══ GIVEN RECORDS ══

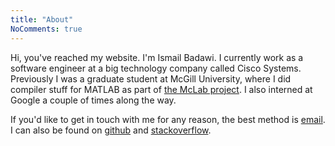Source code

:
 ```yaml
---
title: "About"
NoComments: true
---
```


Hi, you've reached my website. I'm Ismail Badawi. I currently work as a
software engineer at a big technology company called Cisco Systems. Previously
I was a graduate student at McGill University, where I did compiler stuff for
MATLAB as part of [the McLab project][mclab]. I also interned at Google a
couple of times along the way.

If you'd like to get in touch with me for any reason, the best method is
[email][]. I can also be found on [github][] and [stackoverflow][].

[email]: mailto:ismail@badawi.io
[github]: https://github.com/isbadawi
[stackoverflow]: http://stackoverflow.com/users/281108/ismail-badawi
[mclab]: http://www.sable.mcgill.ca/mclab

═══

▸ WHAT THIS TASK INVOLVES
Reproduce every line above that contains the string "stackoverflow".

▸ RESPONSE TO THE EXERCISE
[email][]. I can also be found on [github][] and [stackoverflow][].
[stackoverflow]: http://stackoverflow.com/users/281108/ismail-badawi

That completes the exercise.